Faculty and students debate future end-of-year schedule

The fate of the college’s end-of-year schedule, a much-debated issue at the outset of the semester, has been sealed for the foreseeable future. A September 26 faculty meeting reversed a previously-approved proposal to shorten the end of the spring semester, and re-instituted the current system for the next two years. Past this point, however, much is uncertain.

The proposal that was accepted last spring would shorten by four days the amount of time available for Honors students to prepare for exams, and reduce the length of senior week by three days. Despite receiving faculty approval, the student body objected vociferously, not only to the proposal itself, but also to the absence of student viewpoints in the decision-making process.
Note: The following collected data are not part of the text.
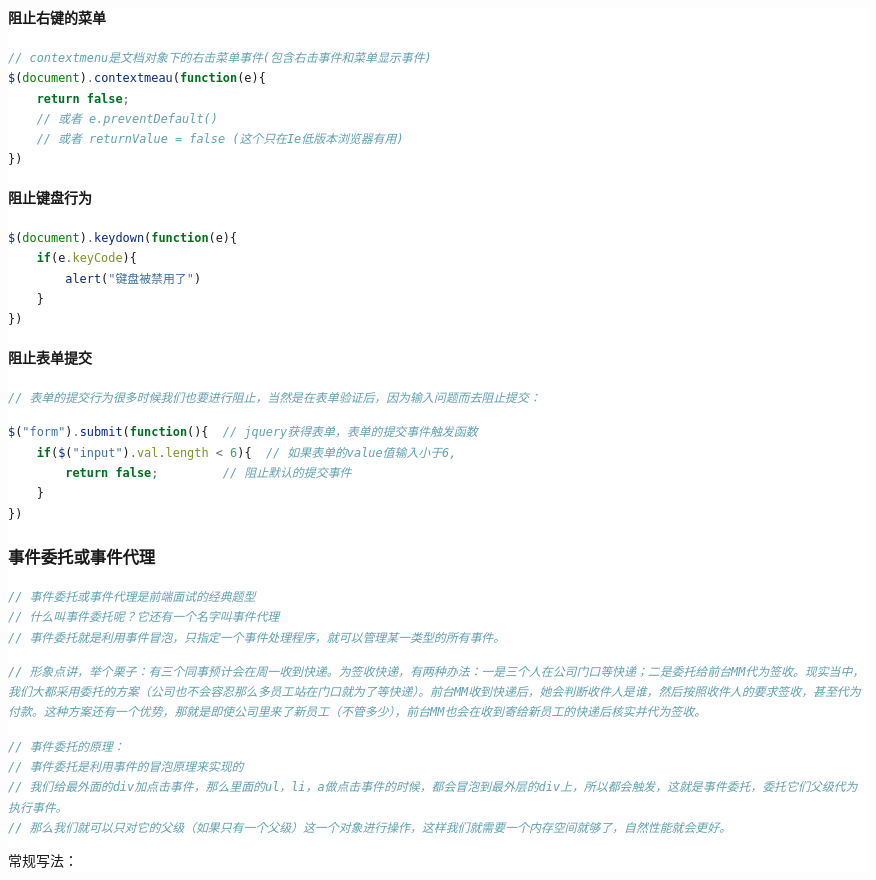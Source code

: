 #### 阻止右键的菜单 ####

```js
// contextmenu是文档对象下的右击菜单事件(包含右击事件和菜单显示事件)
$(document).contextmeau(function(e){
    return false;
    // 或者 e.preventDefault()
    // 或者 returnValue = false (这个只在Ie低版本浏览器有用)
})
```

#### 阻止键盘行为 ####

```js
$(document).keydown(function(e){
    if(e.keyCode){
        alert("键盘被禁用了")
    }
})
```

#### 阻止表单提交

```js
// 表单的提交行为很多时候我们也要进行阻止，当然是在表单验证后，因为输入问题而去阻止提交：
```

```js
$("form").submit(function(){  // jquery获得表单，表单的提交事件触发函数
    if($("input").val.length < 6){  // 如果表单的value值输入小于6,
        return false;         // 阻止默认的提交事件
    }
})
```

### 事件委托或事件代理

```js
// 事件委托或事件代理是前端面试的经典题型
// 什么叫事件委托呢？它还有一个名字叫事件代理
// 事件委托就是利用事件冒泡，只指定一个事件处理程序，就可以管理某一类型的所有事件。
```

```js
// 形象点讲，举个栗子：有三个同事预计会在周一收到快递。为签收快递，有两种办法：一是三个人在公司门口等快递；二是委托给前台MM代为签收。现实当中，我们大都采用委托的方案（公司也不会容忍那么多员工站在门口就为了等快递）。前台MM收到快递后，她会判断收件人是谁，然后按照收件人的要求签收，甚至代为付款。这种方案还有一个优势，那就是即使公司里来了新员工（不管多少），前台MM也会在收到寄给新员工的快递后核实并代为签收。
```

```js
// 事件委托的原理：
// 事件委托是利用事件的冒泡原理来实现的
// 我们给最外面的div加点击事件，那么里面的ul，li，a做点击事件的时候，都会冒泡到最外层的div上，所以都会触发，这就是事件委托，委托它们父级代为执行事件。
// 那么我们就可以只对它的父级（如果只有一个父级）这一个对象进行操作，这样我们就需要一个内存空间就够了，自然性能就会更好。
```

常规写法：
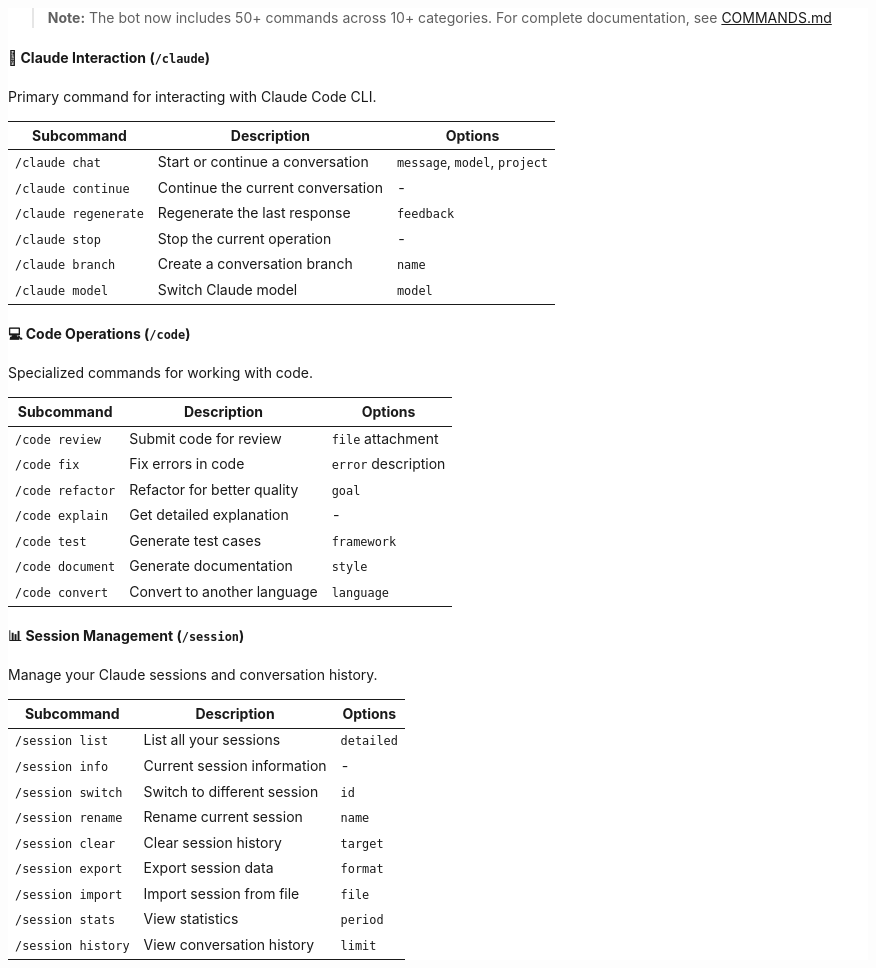 > **Note:** The bot now includes 50+ commands across 10+ categories. For complete documentation, see [COMMANDS.md](docs/COMMANDS.md)

#### 💬 **Claude Interaction** (`/claude`)
Primary command for interacting with Claude Code CLI.

| Subcommand | Description | Options |
|------------|-------------|---------|
| `/claude chat` | Start or continue a conversation | `message`, `model`, `project` |
| `/claude continue` | Continue the current conversation | - |
| `/claude regenerate` | Regenerate the last response | `feedback` |
| `/claude stop` | Stop the current operation | - |
| `/claude branch` | Create a conversation branch | `name` |
| `/claude model` | Switch Claude model | `model` |

#### 💻 **Code Operations** (`/code`)
Specialized commands for working with code.

| Subcommand | Description | Options |
|------------|-------------|---------|
| `/code review` | Submit code for review | `file` attachment |
| `/code fix` | Fix errors in code | `error` description |
| `/code refactor` | Refactor for better quality | `goal` |
| `/code explain` | Get detailed explanation | - |
| `/code test` | Generate test cases | `framework` |
| `/code document` | Generate documentation | `style` |
| `/code convert` | Convert to another language | `language` |

#### 📊 **Session Management** (`/session`)
Manage your Claude sessions and conversation history.

| Subcommand | Description | Options |
|------------|-------------|---------|
| `/session list` | List all your sessions | `detailed` |
| `/session info` | Current session information | - |
| `/session switch` | Switch to different session | `id` |
| `/session rename` | Rename current session | `name` |
| `/session clear` | Clear session history | `target` |
| `/session export` | Export session data | `format` |
| `/session import` | Import session from file | `file` |
| `/session stats` | View statistics | `period` |
| `/session history` | View conversation history | `limit` |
A student body-wide poll last spring showed that 90 percent of the student body opposed the schedule change.

The original schedule is now in place through 2016, and if no alternative proposal is approved in the next two years, the delayed schedule changes will come into effect beginning in 2017. Both faculty and students alike are searching for new options to avoid the implementation of fewer exam preparation and senior week days.

Craig Williamson, coordinator of the Honors program, has supported a plan to shorten spring classes by one week, making the spring semester equal in length to the fall semester at 13 weeks. According to his plan, the number of days available for Honors exam preparations and senior week would not change, and Commencement would still be moved a week earlier.

The proposal has not yet been officially voted on by the faculty, but it was not immediately accepted at the September 26 meeting. While Williamson says he is certainly open to other proposals, he is hesitant to support any attempt to shorten exam preparation time. He feels that reducing students’ preparation time is a bigger sacrifice than losing a week of faculty research or vacation.

“To me, what’s the big deal [for faculty]? I think we should give students as much time as we can give, if it seems to make life better and easier for students taking their exams, going through this sort of intellectual process. It’s part of an enormously important learning experience to which the students have committed,” said Williamson.

The notable decline in the number of Honors students in the past two years is a huge concern for Williamson. There may be multiple explanations for why this has been the case, but Chair and Professor of Theater Allen Kuharski, another vocal faculty member, has one reason: the faculty has become less active in promoting the Honors program. Indeed, Kuharski believes it is a “failure of the faculty.”

The key factor behind this development, in Kuharski’s view, is the college’s decision to stop hiring tenure-track professors for a four-year period beginning in 2009, a result of the financial crisis. He believes that choosing to hire professors on one- to three-year contracts has led to a greater percentage of faculty who do not have long-term roles with the college. These faculty, he believes, have little knowledge of the deep meaning of the college’s Honors program, and are not motivated to push students to join it. Moreover, he expressed that students are probably less likely to devote themselves to professors who are only around in the short term.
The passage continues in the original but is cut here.